Fleetwood-Jourdain Theatre presents first in-person show of the year: “The Meeting”

A+black+and+white+poster+for+Fleetwood-Jourdain+Theatre%E2%80%99s+%E2%80%9CThe+Meeting%2C%E2%80%9D+including+a+photograph+of+Dr.+King+and+Malcolm+X.

Courtesy of Tim Rhoze

The poster for Fleetwood-Jourdain Theatre’s “The Meeting.” The show fictionalizes a meeting between Dr. King and Malcolm X.

Jordan Mangi, Summer Digital Managing Editor

Rev. Martin Luther King Jr. and Malcolm X were both hugely impactful Civil Rights leaders who fought tirelessly for equality and justice. But they never had a chance to meet for more than a few moments before they were both assassinated at age 39. 

Fleetwood-Jourdain Theatre’s first in-person production of 2021, “The Meeting” by Jeff Stetson, seeks to imagine what a conversation between the two men would have looked like. 

“The Meeting” takes place in 1956 — during the height of the Civil Rights movement — in a hotel in Harlem. King and Malcolm X hash out their differences for over an hour, finding common ground but also resistance to each other’s beliefs about progress. Though the play takes place over 50 years ago and was written in 1987, the conversation they have remains relevant today. 

Keith Illidge, who plays Malcolm X, said the way the characters talk about brutality and mistreatment of Black and brown people echoes discussions that are still being had in 2021. 

“I would just like people to adhere to the conversations that are happening in the piece,” he said. “It’s a great piece to see ‘yes we’ve come this far,’ but then also it can get you a little sad and think, ‘wow, we still have to overcome this, too.’” 

The show ran online and had one in-person performance for a vaccinated audience in late June. In an email to The Daily, the artistic director of Fleetwood-Jourdain and the play’s director Tim Rhoze said the theater is hoping to do more in-person performances of it later in July. 

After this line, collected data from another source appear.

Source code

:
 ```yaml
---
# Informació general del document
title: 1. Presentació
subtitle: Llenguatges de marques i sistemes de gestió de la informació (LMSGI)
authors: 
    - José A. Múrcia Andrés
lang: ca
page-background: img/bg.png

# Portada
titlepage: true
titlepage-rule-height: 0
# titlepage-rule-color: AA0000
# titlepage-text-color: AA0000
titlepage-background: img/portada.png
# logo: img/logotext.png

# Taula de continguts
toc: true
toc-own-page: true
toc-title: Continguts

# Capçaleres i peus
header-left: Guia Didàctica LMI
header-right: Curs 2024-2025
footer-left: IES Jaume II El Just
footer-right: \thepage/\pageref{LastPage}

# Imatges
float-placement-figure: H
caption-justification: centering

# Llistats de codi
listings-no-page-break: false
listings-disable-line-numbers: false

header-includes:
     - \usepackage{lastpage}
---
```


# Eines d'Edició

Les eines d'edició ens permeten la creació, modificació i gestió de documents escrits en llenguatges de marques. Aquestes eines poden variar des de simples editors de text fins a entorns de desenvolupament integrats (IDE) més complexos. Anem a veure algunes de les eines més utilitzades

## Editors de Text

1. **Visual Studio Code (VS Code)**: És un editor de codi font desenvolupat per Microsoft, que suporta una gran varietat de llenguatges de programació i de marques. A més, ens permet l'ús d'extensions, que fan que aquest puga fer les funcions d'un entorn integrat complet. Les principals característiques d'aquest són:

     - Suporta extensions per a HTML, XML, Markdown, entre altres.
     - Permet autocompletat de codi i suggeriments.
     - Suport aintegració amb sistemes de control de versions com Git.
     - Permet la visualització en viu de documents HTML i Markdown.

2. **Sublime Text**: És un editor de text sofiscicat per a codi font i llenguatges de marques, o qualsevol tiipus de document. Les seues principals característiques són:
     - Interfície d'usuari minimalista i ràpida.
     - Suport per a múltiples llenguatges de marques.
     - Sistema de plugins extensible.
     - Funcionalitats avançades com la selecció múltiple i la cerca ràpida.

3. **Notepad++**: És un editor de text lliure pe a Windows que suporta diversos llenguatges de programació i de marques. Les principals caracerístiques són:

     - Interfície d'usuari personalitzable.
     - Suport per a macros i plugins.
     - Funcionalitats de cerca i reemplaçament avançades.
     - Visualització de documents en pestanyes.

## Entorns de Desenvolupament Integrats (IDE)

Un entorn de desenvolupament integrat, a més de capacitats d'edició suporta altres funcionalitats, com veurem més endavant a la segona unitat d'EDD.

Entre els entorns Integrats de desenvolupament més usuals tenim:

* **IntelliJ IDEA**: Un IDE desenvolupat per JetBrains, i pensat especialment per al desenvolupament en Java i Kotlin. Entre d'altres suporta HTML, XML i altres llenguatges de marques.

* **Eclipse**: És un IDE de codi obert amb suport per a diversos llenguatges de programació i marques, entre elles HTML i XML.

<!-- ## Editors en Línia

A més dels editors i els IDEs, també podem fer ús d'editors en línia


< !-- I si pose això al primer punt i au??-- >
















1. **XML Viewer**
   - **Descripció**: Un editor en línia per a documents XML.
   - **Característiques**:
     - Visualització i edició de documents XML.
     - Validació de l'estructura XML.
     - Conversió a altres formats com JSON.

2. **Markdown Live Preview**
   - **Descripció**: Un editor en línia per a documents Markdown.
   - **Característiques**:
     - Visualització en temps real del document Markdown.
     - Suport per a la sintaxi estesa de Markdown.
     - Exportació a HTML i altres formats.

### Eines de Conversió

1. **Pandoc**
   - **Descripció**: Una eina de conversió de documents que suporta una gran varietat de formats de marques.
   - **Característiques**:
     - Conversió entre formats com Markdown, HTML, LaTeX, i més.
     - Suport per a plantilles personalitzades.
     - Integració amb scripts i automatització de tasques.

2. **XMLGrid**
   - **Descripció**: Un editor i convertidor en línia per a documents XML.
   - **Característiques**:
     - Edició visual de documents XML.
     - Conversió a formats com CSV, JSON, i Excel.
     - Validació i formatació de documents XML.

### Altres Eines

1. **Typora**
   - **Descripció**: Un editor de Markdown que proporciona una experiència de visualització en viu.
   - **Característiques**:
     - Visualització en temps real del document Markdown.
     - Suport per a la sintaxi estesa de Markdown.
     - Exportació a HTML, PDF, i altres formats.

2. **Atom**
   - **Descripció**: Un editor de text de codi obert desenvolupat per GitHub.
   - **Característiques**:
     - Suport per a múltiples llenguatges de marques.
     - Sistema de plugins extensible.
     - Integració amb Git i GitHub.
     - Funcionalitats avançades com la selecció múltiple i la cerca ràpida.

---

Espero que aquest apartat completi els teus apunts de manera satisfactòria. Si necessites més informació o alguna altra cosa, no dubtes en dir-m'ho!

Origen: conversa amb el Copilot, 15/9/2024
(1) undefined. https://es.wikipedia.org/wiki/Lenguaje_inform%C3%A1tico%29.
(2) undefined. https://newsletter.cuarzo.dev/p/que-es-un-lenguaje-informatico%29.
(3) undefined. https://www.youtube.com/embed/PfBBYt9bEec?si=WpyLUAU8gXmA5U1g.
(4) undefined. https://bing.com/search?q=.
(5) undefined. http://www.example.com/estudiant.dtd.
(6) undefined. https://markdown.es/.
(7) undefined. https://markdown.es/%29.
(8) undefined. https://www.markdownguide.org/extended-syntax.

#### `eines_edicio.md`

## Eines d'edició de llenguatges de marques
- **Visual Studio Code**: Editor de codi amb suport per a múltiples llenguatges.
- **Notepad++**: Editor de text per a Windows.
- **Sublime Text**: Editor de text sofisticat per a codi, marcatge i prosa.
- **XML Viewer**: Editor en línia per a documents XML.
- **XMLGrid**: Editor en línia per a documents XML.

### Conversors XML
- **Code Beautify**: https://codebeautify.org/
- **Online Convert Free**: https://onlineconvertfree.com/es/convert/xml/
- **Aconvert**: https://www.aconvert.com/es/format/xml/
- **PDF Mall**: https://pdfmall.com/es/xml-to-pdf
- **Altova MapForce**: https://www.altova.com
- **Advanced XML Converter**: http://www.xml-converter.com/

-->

Due to COVID-19, rehearsals began over Zoom and moved to the theater only a few days before the first filming. Jelani Pitcher, who played King, said the adjustment to being in front of a live in-person audience again was challenging, as was having to use his full body and voice again after over a year of Zoom theater. 

Despite the prominence of the two main characters, “The Meeting” still feels intimate. The majority of the show is just the two men in a room, talking through their beliefs. The third character is Malcolm X’s bodyguard, Rashad, played by Matthew Lolar.

“It does get heated,” Pitcher explained. “But they break through that, and you find humanity, and I think that’s the beautiful part of this because they don’t change. They’re two strong minded individuals who have to be strong minded because they have the weight of the movement on their shoulders.”

Although the plot is fictional, the story isn’t sugar-coated. The two men don’t end up in full agreement — but they do find a sense of understanding they didn’t get a chance to come to in real life. 

At one point in the show, Malcolm X says, “We could have made quite a team.” And Dr. King replies, “We do make quite a team; most persons just don’t realize it.” 

Pitcher said he felt this moment captures the essence of the play.

“We’re all on the same team,” he said. “You need everything in tandem to work together; you need that action; you need that education; you need that love; you need all of it.”